What is required:
Working from the records below, repeat exactly the lines starting at the line that contains "How to coordinate" and ending at the line that contains "# Using Guix<a", inclusive.

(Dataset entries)

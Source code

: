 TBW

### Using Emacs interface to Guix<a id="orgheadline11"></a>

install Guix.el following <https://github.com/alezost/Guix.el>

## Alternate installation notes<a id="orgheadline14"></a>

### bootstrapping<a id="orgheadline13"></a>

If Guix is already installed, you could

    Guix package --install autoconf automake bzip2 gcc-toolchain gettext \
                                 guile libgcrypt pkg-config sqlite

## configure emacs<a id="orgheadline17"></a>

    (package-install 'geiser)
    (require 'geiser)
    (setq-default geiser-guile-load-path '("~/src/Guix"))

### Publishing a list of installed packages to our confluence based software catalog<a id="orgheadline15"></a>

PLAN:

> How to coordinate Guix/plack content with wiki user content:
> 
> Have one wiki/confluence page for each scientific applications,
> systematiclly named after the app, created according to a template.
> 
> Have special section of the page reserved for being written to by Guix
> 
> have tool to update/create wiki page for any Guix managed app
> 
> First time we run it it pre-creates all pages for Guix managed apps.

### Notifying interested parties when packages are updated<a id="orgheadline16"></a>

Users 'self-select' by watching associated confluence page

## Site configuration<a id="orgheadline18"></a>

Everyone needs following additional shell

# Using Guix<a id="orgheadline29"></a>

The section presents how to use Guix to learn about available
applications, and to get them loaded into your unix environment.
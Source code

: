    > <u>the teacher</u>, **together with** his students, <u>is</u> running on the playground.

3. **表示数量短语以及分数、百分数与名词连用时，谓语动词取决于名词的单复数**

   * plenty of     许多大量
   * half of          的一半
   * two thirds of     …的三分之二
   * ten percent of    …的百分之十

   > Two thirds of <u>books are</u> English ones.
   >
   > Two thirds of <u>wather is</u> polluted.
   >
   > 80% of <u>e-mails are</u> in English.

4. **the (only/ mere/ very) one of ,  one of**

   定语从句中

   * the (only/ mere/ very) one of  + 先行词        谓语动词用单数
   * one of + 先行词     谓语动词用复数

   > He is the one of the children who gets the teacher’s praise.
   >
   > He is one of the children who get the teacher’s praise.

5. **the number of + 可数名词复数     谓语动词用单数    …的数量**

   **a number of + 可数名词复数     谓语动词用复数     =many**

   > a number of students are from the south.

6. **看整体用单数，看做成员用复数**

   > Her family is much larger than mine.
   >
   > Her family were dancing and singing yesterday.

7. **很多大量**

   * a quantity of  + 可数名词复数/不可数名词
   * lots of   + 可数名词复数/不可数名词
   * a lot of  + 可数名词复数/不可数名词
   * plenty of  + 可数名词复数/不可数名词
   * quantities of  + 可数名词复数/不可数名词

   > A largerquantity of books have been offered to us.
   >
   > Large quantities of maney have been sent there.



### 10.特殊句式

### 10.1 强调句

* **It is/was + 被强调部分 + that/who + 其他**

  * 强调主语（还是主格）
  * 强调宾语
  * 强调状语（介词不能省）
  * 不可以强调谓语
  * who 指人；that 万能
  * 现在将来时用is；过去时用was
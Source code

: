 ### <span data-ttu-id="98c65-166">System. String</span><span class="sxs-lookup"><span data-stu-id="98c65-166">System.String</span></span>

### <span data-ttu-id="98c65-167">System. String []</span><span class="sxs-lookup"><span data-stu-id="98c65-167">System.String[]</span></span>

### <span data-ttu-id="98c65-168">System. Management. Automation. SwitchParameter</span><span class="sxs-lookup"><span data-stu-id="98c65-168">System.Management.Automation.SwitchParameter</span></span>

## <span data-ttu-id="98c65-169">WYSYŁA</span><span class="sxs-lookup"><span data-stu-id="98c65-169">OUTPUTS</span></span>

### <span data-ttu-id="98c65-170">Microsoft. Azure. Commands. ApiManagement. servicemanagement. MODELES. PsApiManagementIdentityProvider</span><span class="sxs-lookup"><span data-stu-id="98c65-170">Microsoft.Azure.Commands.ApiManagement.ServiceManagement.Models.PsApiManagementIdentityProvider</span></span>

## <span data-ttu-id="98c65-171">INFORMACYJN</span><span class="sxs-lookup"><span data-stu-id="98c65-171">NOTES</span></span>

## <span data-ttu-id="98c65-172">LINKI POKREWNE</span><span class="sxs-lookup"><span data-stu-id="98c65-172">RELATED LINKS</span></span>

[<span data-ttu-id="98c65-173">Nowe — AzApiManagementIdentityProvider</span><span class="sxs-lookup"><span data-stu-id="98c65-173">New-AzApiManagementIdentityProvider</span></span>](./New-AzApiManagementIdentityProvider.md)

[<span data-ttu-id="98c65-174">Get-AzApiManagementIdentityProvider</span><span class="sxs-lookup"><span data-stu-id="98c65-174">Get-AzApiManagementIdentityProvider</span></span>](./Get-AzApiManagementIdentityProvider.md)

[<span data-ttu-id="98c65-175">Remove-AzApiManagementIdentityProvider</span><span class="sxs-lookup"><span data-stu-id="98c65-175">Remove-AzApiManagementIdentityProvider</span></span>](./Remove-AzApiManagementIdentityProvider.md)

Answer box:
> How to coordinate Guix/plack content with wiki user content:
> 
> Have one wiki/confluence page for each scientific applications,
> systematiclly named after the app, created according to a template.
> 
> Have special section of the page reserved for being written to by Guix
> 
> have tool to update/create wiki page for any Guix managed app
> 
> First time we run it it pre-creates all pages for Guix managed apps.

### Notifying interested parties when packages are updated<a id="orgheadline16"></a>

Users 'self-select' by watching associated confluence page

## Site configuration<a id="orgheadline18"></a>

Everyone needs following additional shell

# Using Guix<a id="orgheadline29"></a>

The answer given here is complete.